Casey Sidwell, bass player for Dragondeer, has a special relationship with Wilmington. Originally from North Carolina, his sisters live here, but one of them, Alecia Mitchell, happened to operate a live-music mainstay, The Whiskey, in downtown Wilmington for many years. “I have been coming to Wilmington to visit her since the ‘90’s,” he says, “and it is one of my very favorite cities on Earth. . . . Wilmington is a place the band really wants to tour through regularly.”
Sidwell and company, made up of Eric Halborg (vocals, guitar, harmonica), Cole Rudy (lap steel, mandolin, backing vocals) and Carl Sorensen (drums, percussion), are preparing for their return to the Port City on The Whiskey stage, Saturday, May 19. Though his sister no longer owns the venue, it’s one of Sidwell’s favorites to play today.
“I think it is one of the greatest small music rooms in the country,” he praises. Also, honestly, I know how y’all like to party in Wilmington, so the band is looking forward to a super fun show. Also, our singer is addicted to water sports—so, someone, please, take him surfing.”
Dragondeer’s soulful sounds of blues merge with their psychedelic senses and multi-genre influences. Aside from their regular tour, they’re embarking on what they call a “magical time of year”: festival season. Dragondeer has a few lined up over the summer, including several in their home state of Colorado, Blues from the Top in June and Arise Music Festival in August.
“There is nothing like playing with so many other artists,” he muses, “being around fans that are totally connected with the music, and playing outside in the sunshine or under the stars. Every year we make friends with other bands we end up hanging with at some festival. There is so much musical cross-pollination happening; it’s truly inspirational.”
Dragondeer just released their debut LP, “If You Got The Blues,” in March. They worked with producer Mark Howard, who has worked with the legendary likes of Willie Nelson, Neil Young, Bob Dylan, and Robert Plant, among others. Totally immersed in a home-recording studio in Topanga Canyon, CA, they cut the record in just over two weeks. While much of “If You Got the Blues” was written before Topanga, the setting inspired them to go even beyond what was scribed.
“We had played almost all the tunes live—in some cases for a year or two,” Sidwell clarifies, “but in the studio, almost all the tunes got massively reworked.”
Sidwell made a complete demo of “When I See You,” with a bass, drum groove and arrangement. He passed it over to Halborg, for the lyrics and melody to jive effortlessly.
“It was one of the last tunes that made it on the record,” he tells, “and maybe the one song we had never even attempted live before we recorded it.

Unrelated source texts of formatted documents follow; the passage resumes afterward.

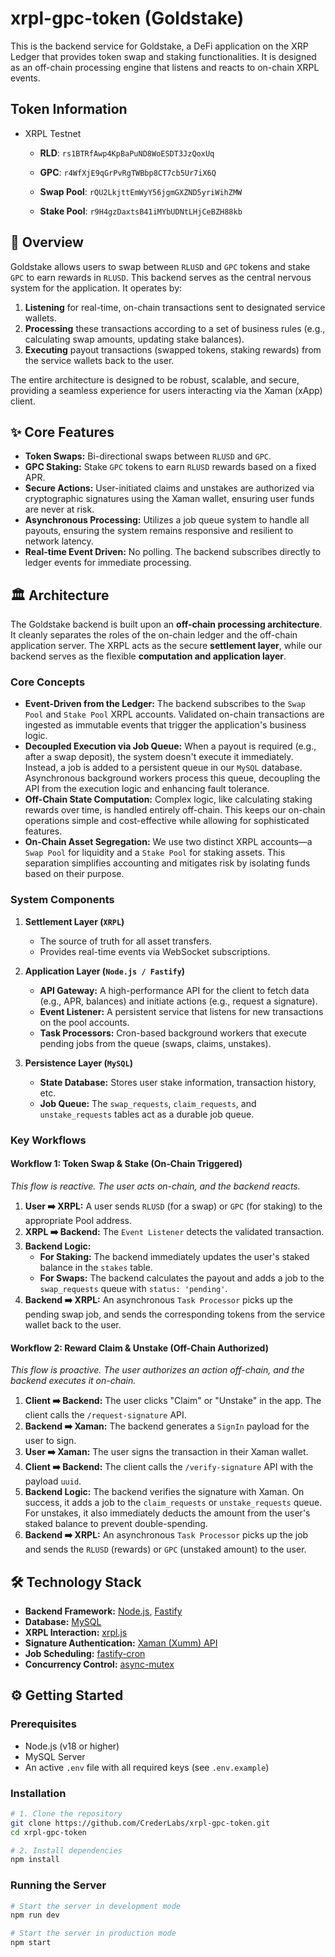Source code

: # xrpl-gpc-token (Goldstake)

This is the backend service for Goldstake, a DeFi application on the XRP Ledger that provides token swap and staking functionalities. It is designed as an off-chain processing engine that listens and reacts to on-chain XRPL events.

## Token Information

- XRPL Testnet
  
  - **RLD**: `rs1BTRfAwp4KpBaPuND8WoESDT3JzQoxUq`
  
  - **GPC**: `r4WfXjE9qGrPvRgTWBbp8CT7cb5Ur7iX6Q`
  
  - **Swap Pool**: `rQU2LkjttEmWyY56jgmGXZND5yriWihZMW`

  - **Stake Pool**: `r9H4gzDaxtsB41iMYbUDNtLHjCeBZH88kb`

## 🚀 Overview

Goldstake allows users to swap between `RLUSD` and `GPC` tokens and stake `GPC` to earn rewards in `RLUSD`. This backend serves as the central nervous system for the application. It operates by:

1.  **Listening** for real-time, on-chain transactions sent to designated service wallets.
2.  **Processing** these transactions according to a set of business rules (e.g., calculating swap amounts, updating stake balances).
3.  **Executing** payout transactions (swapped tokens, staking rewards) from the service wallets back to the user.

The entire architecture is designed to be robust, scalable, and secure, providing a seamless experience for users interacting via the Xaman (xApp) client.

## ✨ Core Features

  * **Token Swaps:** Bi-directional swaps between `RLUSD` and `GPC`.
  * **GPC Staking:** Stake `GPC` tokens to earn `RLUSD` rewards based on a fixed APR.
  * **Secure Actions:** User-initiated claims and unstakes are authorized via cryptographic signatures using the Xaman wallet, ensuring user funds are never at risk.
  * **Asynchronous Processing:** Utilizes a job queue system to handle all payouts, ensuring the system remains responsive and resilient to network latency.
  * **Real-time Event Driven:** No polling. The backend subscribes directly to ledger events for immediate processing.

## 🏛️ Architecture

The Goldstake backend is built upon an **off-chain processing architecture**. It cleanly separates the roles of the on-chain ledger and the off-chain application server. The XRPL acts as the secure **settlement layer**, while our backend serves as the flexible **computation and application layer**.

### Core Concepts

  * **Event-Driven from the Ledger:** The backend subscribes to the `Swap Pool` and `Stake Pool` XRPL accounts. Validated on-chain transactions are ingested as immutable events that trigger the application's business logic.
  * **Decoupled Execution via Job Queue:** When a payout is required (e.g., after a swap deposit), the system doesn't execute it immediately. Instead, a job is added to a persistent queue in our `MySQL` database. Asynchronous background workers process this queue, decoupling the API from the execution logic and enhancing fault tolerance.
  * **Off-Chain State Computation:** Complex logic, like calculating staking rewards over time, is handled entirely off-chain. This keeps our on-chain operations simple and cost-effective while allowing for sophisticated features.
  * **On-Chain Asset Segregation:** We use two distinct XRPL accounts—a `Swap Pool` for liquidity and a `Stake Pool` for staking assets. This separation simplifies accounting and mitigates risk by isolating funds based on their purpose.

### System Components

1.  **Settlement Layer (`XRPL`)**

      * The source of truth for all asset transfers.
      * Provides real-time events via WebSocket subscriptions.

2.  **Application Layer (`Node.js / Fastify`)**

      * **API Gateway:** A high-performance API for the client to fetch data (e.g., APR, balances) and initiate actions (e.g., request a signature).
      * **Event Listener:** A persistent service that listens for new transactions on the pool accounts.
      * **Task Processors:** Cron-based background workers that execute pending jobs from the queue (swaps, claims, unstakes).

3.  **Persistence Layer (`MySQL`)**

      * **State Database:** Stores user stake information, transaction history, etc.
      * **Job Queue:** The `swap_requests`, `claim_requests`, and `unstake_requests` tables act as a durable job queue.

### Key Workflows

#### Workflow 1: Token Swap & Stake (On-Chain Triggered)

*This flow is reactive. The user acts on-chain, and the backend reacts.*

1.  **User ➡️ XRPL:** A user sends `RLUSD` (for a swap) or `GPC` (for staking) to the appropriate Pool address.
2.  **XRPL ➡️ Backend:** The `Event Listener` detects the validated transaction.
3.  **Backend Logic:**
      * **For Staking:** The backend immediately updates the user's staked balance in the `stakes` table.
      * **For Swaps:** The backend calculates the payout and adds a job to the `swap_requests` queue with `status: 'pending'`.
4.  **Backend ➡️ XRPL:** An asynchronous `Task Processor` picks up the pending swap job, and sends the corresponding tokens from the service wallet back to the user.

#### Workflow 2: Reward Claim & Unstake (Off-Chain Authorized)

*This flow is proactive. The user authorizes an action off-chain, and the backend executes it on-chain.*

1.  **Client ➡️ Backend:** The user clicks "Claim" or "Unstake" in the app. The client calls the `/request-signature` API.
2.  **Backend ➡️ Xaman:** The backend generates a `SignIn` payload for the user to sign.
3.  **User ➡️ Xaman:** The user signs the transaction in their Xaman wallet.
4.  **Client ➡️ Backend:** The client calls the `/verify-signature` API with the payload `uuid`.
5.  **Backend Logic:** The backend verifies the signature with Xaman. On success, it adds a job to the `claim_requests` or `unstake_requests` queue. For unstakes, it also immediately deducts the amount from the user's staked balance to prevent double-spending.
6.  **Backend ➡️ XRPL:** An asynchronous `Task Processor` picks up the job and sends the `RLUSD` (rewards) or `GPC` (unstaked amount) to the user.

## 🛠️ Technology Stack

  * **Backend Framework:** [Node.js](https://nodejs.org/), [Fastify](https://www.fastify.io/)
  * **Database:** [MySQL](https://www.mysql.com/)
  * **XRPL Interaction:** [xrpl.js](https://www.google.com/search?q=https://xrpl.org/docs/libraries/javascript/)
  * **Signature Authentication:** [Xaman (Xumm) API](https://www.google.com/search?q=https://xumm.readme.io/reference/get-started)
  * **Job Scheduling:** [fastify-cron](https://www.npmjs.com/package/fastify-cron)
  * **Concurrency Control:** [async-mutex](https://www.npmjs.com/package/async-mutex)

## ⚙️ Getting Started

### Prerequisites

  * Node.js (v18 or higher)
  * MySQL Server
  * An active `.env` file with all required keys (see `.env.example`)

### Installation

```bash
# 1. Clone the repository
git clone https://github.com/CrederLabs/xrpl-gpc-token.git
cd xrpl-gpc-token

# 2. Install dependencies
npm install
```

### Running the Server

```bash
# Start the server in development mode
npm run dev

# Start the server in production mode
npm start
```

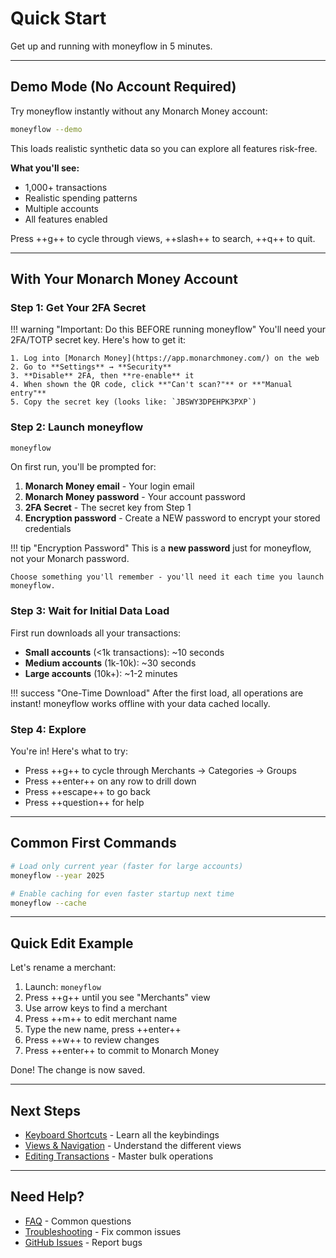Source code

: # Quick Start

Get up and running with moneyflow in 5 minutes.

---

## Demo Mode (No Account Required)

Try moneyflow instantly without any Monarch Money account:

```bash
moneyflow --demo
```

This loads realistic synthetic data so you can explore all features risk-free.

**What you'll see:**
- 1,000+ transactions
- Realistic spending patterns
- Multiple accounts
- All features enabled

Press ++g++ to cycle through views, ++slash++ to search, ++q++ to quit.

---

## With Your Monarch Money Account

### Step 1: Get Your 2FA Secret

!!! warning "Important: Do this BEFORE running moneyflow"
    You'll need your 2FA/TOTP secret key. Here's how to get it:

    1. Log into [Monarch Money](https://app.monarchmoney.com/) on the web
    2. Go to **Settings** → **Security**
    3. **Disable** 2FA, then **re-enable** it
    4. When shown the QR code, click **"Can't scan?"** or **"Manual entry"**
    5. Copy the secret key (looks like: `JBSWY3DPEHPK3PXP`)

### Step 2: Launch moneyflow

```bash
moneyflow
```

On first run, you'll be prompted for:

1. **Monarch Money email** - Your login email
2. **Monarch Money password** - Your account password
3. **2FA Secret** - The secret key from Step 1
4. **Encryption password** - Create a NEW password to encrypt your stored credentials

!!! tip "Encryption Password"
    This is a **new password** just for moneyflow, not your Monarch password.

    Choose something you'll remember - you'll need it each time you launch moneyflow.

### Step 3: Wait for Initial Data Load

First run downloads all your transactions:

- **Small accounts** (<1k transactions): ~10 seconds
- **Medium accounts** (1k-10k): ~30 seconds
- **Large accounts** (10k+): ~1-2 minutes

!!! success "One-Time Download"
    After the first load, all operations are instant! moneyflow works offline with your data cached locally.

### Step 4: Explore

You're in! Here's what to try:

- Press ++g++ to cycle through Merchants → Categories → Groups
- Press ++enter++ on any row to drill down
- Press ++escape++ to go back
- Press ++question++ for help

---

## Common First Commands

```bash
# Load only current year (faster for large accounts)
moneyflow --year 2025

# Enable caching for even faster startup next time
moneyflow --cache
```

---

## Quick Edit Example

Let's rename a merchant:

1. Launch: `moneyflow`
2. Press ++g++ until you see "Merchants" view
3. Use arrow keys to find a merchant
4. Press ++m++ to edit merchant name
5. Type the new name, press ++enter++
6. Press ++w++ to review changes
7. Press ++enter++ to commit to Monarch Money

Done! The change is now saved.

---

## Next Steps

- [Keyboard Shortcuts](../guide/keyboard-shortcuts.md) - Learn all the keybindings
- [Views & Navigation](../guide/views.md) - Understand the different views
- [Editing Transactions](../guide/editing.md) - Master bulk operations

---

## Need Help?

- [FAQ](../reference/faq.md) - Common questions
- [Troubleshooting](../reference/troubleshooting.md) - Fix common issues
- [GitHub Issues](https://github.com/wesm/moneyflow/issues) - Report bugs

It was definitely a tune that just ‘happened’ and fell into shape quickly. Sometimes those songs that come real easy are your favorite ones.”
While the title track and “Believe” were written by Cole Rudy, Dragondeer’s writing process remains shared and diverse. Songs like “Believe” are pretty close to the original arrangement on the album, while others, like Halborg’s “Darkest Rocks” were fleshed out with rhythmic and textural ideas from the band and Mark Howard in the studio.
“Mark really challenged us to be the best we could be,” Sidwell says. “We tore tunes apart and put them back together—‘trimming the fat,’ as he liked to say. He made us try different things, sometimes totally changing the rhythmic feel or the vibe of a tune, but in the end we all felt great about where we ended up.”
They originally had another name in mind for the release, too, but as their musical journey together unfolded, “If You Got The Blues”—which speaks to love, friendship and sticking by someone’s side—resonated best with their experience working and growing with each other. Even now, the songs continue to evolve or pick up varied nuances on stage. Dragondeer’s platform lends itself to improvisation and added energy. “Broadway Avenue” is a good example—a fairly short blues tune that manages to become an “epic rip-fest” at a live show. It dates back to when Halborg and Rudy first started Dragondeer.
“It’s a fun anthem tribute to the band’s hometown of Denver,” Sidwell describes. “Broadway Avenue and, particularly, South Broadway are real streets in Denver with a lot of music venues. A lot of the band’s first gigs were around the South Broadway scene. It’s one of our oldest tunes (despite appearing on record for the first time a couple months ago) and feels like a song that has just stood the test of time. It’s like a snapshot of the band’s origins—and it grooves pretty nice, if you’re into that.”
Dragondeer is starting the process of a second album in the coming months. “We’re itching to get back into the studio,” Sidwell confirms.